> [Exercise description]:
I would like you to restate each record word for word.

Records for processing section start

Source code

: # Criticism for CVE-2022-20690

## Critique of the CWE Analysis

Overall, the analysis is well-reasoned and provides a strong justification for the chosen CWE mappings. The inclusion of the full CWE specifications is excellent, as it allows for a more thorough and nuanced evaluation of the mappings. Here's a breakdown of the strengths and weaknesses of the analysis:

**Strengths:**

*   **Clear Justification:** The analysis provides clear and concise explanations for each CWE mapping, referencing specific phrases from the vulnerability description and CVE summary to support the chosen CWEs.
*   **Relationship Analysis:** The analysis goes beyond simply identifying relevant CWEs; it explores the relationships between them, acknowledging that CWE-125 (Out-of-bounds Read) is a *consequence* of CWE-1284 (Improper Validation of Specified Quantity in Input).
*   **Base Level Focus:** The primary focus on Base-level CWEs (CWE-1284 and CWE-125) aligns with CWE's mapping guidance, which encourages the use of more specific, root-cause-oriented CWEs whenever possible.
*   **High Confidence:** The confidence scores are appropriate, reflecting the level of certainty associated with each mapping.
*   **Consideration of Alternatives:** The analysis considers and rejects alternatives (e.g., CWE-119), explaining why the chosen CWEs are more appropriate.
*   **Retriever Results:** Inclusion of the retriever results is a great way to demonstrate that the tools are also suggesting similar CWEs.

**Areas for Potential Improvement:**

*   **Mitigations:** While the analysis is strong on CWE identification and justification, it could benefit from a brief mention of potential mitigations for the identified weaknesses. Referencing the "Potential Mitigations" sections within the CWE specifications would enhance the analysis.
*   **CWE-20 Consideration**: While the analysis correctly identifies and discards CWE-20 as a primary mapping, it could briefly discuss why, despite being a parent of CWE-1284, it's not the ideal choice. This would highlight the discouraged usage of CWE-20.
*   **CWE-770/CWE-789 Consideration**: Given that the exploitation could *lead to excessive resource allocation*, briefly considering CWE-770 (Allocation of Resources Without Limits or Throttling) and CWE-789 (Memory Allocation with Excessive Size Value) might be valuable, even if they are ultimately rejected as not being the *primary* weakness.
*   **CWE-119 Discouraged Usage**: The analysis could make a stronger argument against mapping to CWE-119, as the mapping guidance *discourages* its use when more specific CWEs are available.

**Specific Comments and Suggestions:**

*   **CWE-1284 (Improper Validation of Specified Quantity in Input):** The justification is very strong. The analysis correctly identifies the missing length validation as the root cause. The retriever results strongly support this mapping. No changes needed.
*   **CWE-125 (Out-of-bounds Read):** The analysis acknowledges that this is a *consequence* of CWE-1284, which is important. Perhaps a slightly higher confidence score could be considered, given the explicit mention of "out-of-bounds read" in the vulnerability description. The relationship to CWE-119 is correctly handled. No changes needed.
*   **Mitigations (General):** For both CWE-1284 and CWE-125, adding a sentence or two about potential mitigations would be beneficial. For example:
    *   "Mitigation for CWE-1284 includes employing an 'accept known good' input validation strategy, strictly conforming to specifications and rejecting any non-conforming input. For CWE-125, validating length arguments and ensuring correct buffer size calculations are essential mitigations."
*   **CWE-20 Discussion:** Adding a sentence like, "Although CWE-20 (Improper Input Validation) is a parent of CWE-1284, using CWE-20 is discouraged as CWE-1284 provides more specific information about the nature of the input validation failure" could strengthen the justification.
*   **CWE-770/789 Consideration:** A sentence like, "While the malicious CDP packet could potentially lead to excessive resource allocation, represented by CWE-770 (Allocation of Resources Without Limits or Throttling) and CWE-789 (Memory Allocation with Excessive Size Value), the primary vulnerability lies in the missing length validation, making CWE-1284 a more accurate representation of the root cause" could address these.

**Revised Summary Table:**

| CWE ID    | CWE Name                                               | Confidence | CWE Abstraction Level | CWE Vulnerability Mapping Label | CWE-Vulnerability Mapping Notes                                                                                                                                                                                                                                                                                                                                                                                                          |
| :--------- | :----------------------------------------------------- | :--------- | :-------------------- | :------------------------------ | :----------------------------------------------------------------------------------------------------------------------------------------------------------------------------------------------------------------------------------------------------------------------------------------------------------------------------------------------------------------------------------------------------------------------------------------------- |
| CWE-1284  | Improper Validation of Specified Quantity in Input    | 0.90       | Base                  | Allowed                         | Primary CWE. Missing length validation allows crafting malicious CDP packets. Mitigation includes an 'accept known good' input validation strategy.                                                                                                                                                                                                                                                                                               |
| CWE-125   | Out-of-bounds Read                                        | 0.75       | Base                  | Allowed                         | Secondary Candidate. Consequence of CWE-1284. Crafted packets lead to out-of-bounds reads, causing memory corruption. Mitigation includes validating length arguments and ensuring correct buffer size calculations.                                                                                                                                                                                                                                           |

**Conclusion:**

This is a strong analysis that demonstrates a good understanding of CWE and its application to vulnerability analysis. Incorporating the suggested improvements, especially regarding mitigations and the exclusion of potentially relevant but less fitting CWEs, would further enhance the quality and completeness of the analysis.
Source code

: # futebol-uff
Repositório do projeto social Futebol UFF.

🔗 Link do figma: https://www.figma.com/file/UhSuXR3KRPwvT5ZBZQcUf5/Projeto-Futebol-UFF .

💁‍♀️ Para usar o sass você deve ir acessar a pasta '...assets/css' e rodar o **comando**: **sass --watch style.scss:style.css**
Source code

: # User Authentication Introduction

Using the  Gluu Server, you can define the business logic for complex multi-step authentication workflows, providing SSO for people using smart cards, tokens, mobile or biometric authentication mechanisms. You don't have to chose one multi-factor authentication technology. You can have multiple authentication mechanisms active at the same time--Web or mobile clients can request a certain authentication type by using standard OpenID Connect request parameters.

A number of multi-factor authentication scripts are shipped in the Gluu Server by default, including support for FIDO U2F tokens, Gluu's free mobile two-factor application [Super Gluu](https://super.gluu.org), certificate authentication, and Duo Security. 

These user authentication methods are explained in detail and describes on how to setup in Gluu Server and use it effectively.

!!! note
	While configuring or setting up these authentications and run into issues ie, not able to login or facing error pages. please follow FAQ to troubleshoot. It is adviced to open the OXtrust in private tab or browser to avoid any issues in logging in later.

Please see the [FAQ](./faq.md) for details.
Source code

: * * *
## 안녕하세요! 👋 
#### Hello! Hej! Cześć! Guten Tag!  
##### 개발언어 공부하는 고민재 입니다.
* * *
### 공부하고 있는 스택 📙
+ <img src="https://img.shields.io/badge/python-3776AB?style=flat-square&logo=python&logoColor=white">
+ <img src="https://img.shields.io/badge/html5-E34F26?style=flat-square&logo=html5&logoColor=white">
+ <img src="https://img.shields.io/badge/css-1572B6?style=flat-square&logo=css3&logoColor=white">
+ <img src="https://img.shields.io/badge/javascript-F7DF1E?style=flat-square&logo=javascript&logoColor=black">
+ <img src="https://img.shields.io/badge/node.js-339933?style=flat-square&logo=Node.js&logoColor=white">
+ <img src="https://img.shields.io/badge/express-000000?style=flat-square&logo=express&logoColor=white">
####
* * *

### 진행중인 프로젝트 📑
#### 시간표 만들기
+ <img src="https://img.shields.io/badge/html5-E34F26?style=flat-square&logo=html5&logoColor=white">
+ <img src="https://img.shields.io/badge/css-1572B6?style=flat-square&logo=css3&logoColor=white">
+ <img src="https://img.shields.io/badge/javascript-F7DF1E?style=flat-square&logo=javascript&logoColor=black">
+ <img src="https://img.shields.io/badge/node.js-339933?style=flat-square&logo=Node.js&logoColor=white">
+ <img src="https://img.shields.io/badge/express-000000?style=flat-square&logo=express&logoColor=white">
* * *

Records for processing section end

> [Written reply]:
Source code

: # Criticism for CVE-2022-20690

## Critique of the CWE Analysis

Overall, the analysis is well-reasoned and provides a strong justification for the chosen CWE mappings. The inclusion of the full CWE specifications is excellent, as it allows for a more thorough and nuanced evaluation of the mappings. Here's a breakdown of the strengths and weaknesses of the analysis:

**Strengths:**

*   **Clear Justification:** The analysis provides clear and concise explanations for each CWE mapping, referencing specific phrases from the vulnerability description and CVE summary to support the chosen CWEs.
*   **Relationship Analysis:** The analysis goes beyond simply identifying relevant CWEs; it explores the relationships between them, acknowledging that CWE-125 (Out-of-bounds Read) is a *consequence* of CWE-1284 (Improper Validation of Specified Quantity in Input).
*   **Base Level Focus:** The primary focus on Base-level CWEs (CWE-1284 and CWE-125) aligns with CWE's mapping guidance, which encourages the use of more specific, root-cause-oriented CWEs whenever possible.
*   **High Confidence:** The confidence scores are appropriate, reflecting the level of certainty associated with each mapping.
*   **Consideration of Alternatives:** The analysis considers and rejects alternatives (e.g., CWE-119), explaining why the chosen CWEs are more appropriate.
*   **Retriever Results:** Inclusion of the retriever results is a great way to demonstrate that the tools are also suggesting similar CWEs.

**Areas for Potential Improvement:**

*   **Mitigations:** While the analysis is strong on CWE identification and justification, it could benefit from a brief mention of potential mitigations for the identified weaknesses. Referencing the "Potential Mitigations" sections within the CWE specifications would enhance the analysis.
*   **CWE-20 Consideration**: While the analysis correctly identifies and discards CWE-20 as a primary mapping, it could briefly discuss why, despite being a parent of CWE-1284, it's not the ideal choice. This would highlight the discouraged usage of CWE-20.
*   **CWE-770/CWE-789 Consideration**: Given that the exploitation could *lead to excessive resource allocation*, briefly considering CWE-770 (Allocation of Resources Without Limits or Throttling) and CWE-789 (Memory Allocation with Excessive Size Value) might be valuable, even if they are ultimately rejected as not being the *primary* weakness.
*   **CWE-119 Discouraged Usage**: The analysis could make a stronger argument against mapping to CWE-119, as the mapping guidance *discourages* its use when more specific CWEs are available.

**Specific Comments and Suggestions:**

*   **CWE-1284 (Improper Validation of Specified Quantity in Input):** The justification is very strong. The analysis correctly identifies the missing length validation as the root cause. The retriever results strongly support this mapping. No changes needed.
*   **CWE-125 (Out-of-bounds Read):** The analysis acknowledges that this is a *consequence* of CWE-1284, which is important. Perhaps a slightly higher confidence score could be considered, given the explicit mention of "out-of-bounds read" in the vulnerability description. The relationship to CWE-119 is correctly handled. No changes needed.
*   **Mitigations (General):** For both CWE-1284 and CWE-125, adding a sentence or two about potential mitigations would be beneficial. For example:
    *   "Mitigation for CWE-1284 includes employing an 'accept known good' input validation strategy, strictly conforming to specifications and rejecting any non-conforming input. For CWE-125, validating length arguments and ensuring correct buffer size calculations are essential mitigations."
*   **CWE-20 Discussion:** Adding a sentence like, "Although CWE-20 (Improper Input Validation) is a parent of CWE-1284, using CWE-20 is discouraged as CWE-1284 provides more specific information about the nature of the input validation failure" could strengthen the justification.
*   **CWE-770/789 Consideration:** A sentence like, "While the malicious CDP packet could potentially lead to excessive resource allocation, represented by CWE-770 (Allocation of Resources Without Limits or Throttling) and CWE-789 (Memory Allocation with Excessive Size Value), the primary vulnerability lies in the missing length validation, making CWE-1284 a more accurate representation of the root cause" could address these.

**Revised Summary Table:**

| CWE ID    | CWE Name                                               | Confidence | CWE Abstraction Level | CWE Vulnerability Mapping Label | CWE-Vulnerability Mapping Notes                                                                                                                                                                                                                                                                                                                                                                                                          |
| :--------- | :----------------------------------------------------- | :--------- | :-------------------- | :------------------------------ | :----------------------------------------------------------------------------------------------------------------------------------------------------------------------------------------------------------------------------------------------------------------------------------------------------------------------------------------------------------------------------------------------------------------------------------------------- |
| CWE-1284  | Improper Validation of Specified Quantity in Input    | 0.90       | Base                  | Allowed                         | Primary CWE. Missing length validation allows crafting malicious CDP packets. Mitigation includes an 'accept known good' input validation strategy.                                                                                                                                                                                                                                                                                               |
| CWE-125   | Out-of-bounds Read                                        | 0.75       | Base                  | Allowed                         | Secondary Candidate. Consequence of CWE-1284. Crafted packets lead to out-of-bounds reads, causing memory corruption. Mitigation includes validating length arguments and ensuring correct buffer size calculations.                                                                                                                                                                                                                                           |

**Conclusion:**

This is a strong analysis that demonstrates a good understanding of CWE and its application to vulnerability analysis. Incorporating the suggested improvements, especially regarding mitigations and the exclusion of potentially relevant but less fitting CWEs, would further enhance the quality and completeness of the analysis.
Source code

: # futebol-uff
Repositório do projeto social Futebol UFF.

🔗 Link do figma: https://www.figma.com/file/UhSuXR3KRPwvT5ZBZQcUf5/Projeto-Futebol-UFF .

💁‍♀️ Para usar o sass você deve ir acessar a pasta '...assets/css' e rodar o **comando**: **sass --watch style.scss:style.css**
Source code

: # User Authentication Introduction

Using the  Gluu Server, you can define the business logic for complex multi-step authentication workflows, providing SSO for people using smart cards, tokens, mobile or biometric authentication mechanisms. You don't have to chose one multi-factor authentication technology. You can have multiple authentication mechanisms active at the same time--Web or mobile clients can request a certain authentication type by using standard OpenID Connect request parameters.

A number of multi-factor authentication scripts are shipped in the Gluu Server by default, including support for FIDO U2F tokens, Gluu's free mobile two-factor application [Super Gluu](https://super.gluu.org), certificate authentication, and Duo Security. 

These user authentication methods are explained in detail and describes on how to setup in Gluu Server and use it effectively.

!!! note
	While configuring or setting up these authentications and run into issues ie, not able to login or facing error pages. please follow FAQ to troubleshoot. It is adviced to open the OXtrust in private tab or browser to avoid any issues in logging in later.

Please see the [FAQ](./faq.md) for details.
Source code

: * * *
## 안녕하세요! 👋 
#### Hello! Hej! Cześć! Guten Tag!  
##### 개발언어 공부하는 고민재 입니다.
* * *
### 공부하고 있는 스택 📙
+ <img src="https://img.shields.io/badge/python-3776AB?style=flat-square&logo=python&logoColor=white">
+ <img src="https://img.shields.io/badge/html5-E34F26?style=flat-square&logo=html5&logoColor=white">
+ <img src="https://img.shields.io/badge/css-1572B6?style=flat-square&logo=css3&logoColor=white">
+ <img src="https://img.shields.io/badge/javascript-F7DF1E?style=flat-square&logo=javascript&logoColor=black">
+ <img src="https://img.shields.io/badge/node.js-339933?style=flat-square&logo=Node.js&logoColor=white">
+ <img src="https://img.shields.io/badge/express-000000?style=flat-square&logo=express&logoColor=white">
####
* * *

### 진행중인 프로젝트 📑
#### 시간표 만들기
+ <img src="https://img.shields.io/badge/html5-E34F26?style=flat-square&logo=html5&logoColor=white">
+ <img src="https://img.shields.io/badge/css-1572B6?style=flat-square&logo=css3&logoColor=white">
+ <img src="https://img.shields.io/badge/javascript-F7DF1E?style=flat-square&logo=javascript&logoColor=black">
+ <img src="https://img.shields.io/badge/node.js-339933?style=flat-square&logo=Node.js&logoColor=white">
+ <img src="https://img.shields.io/badge/express-000000?style=flat-square&logo=express&logoColor=white">
* * *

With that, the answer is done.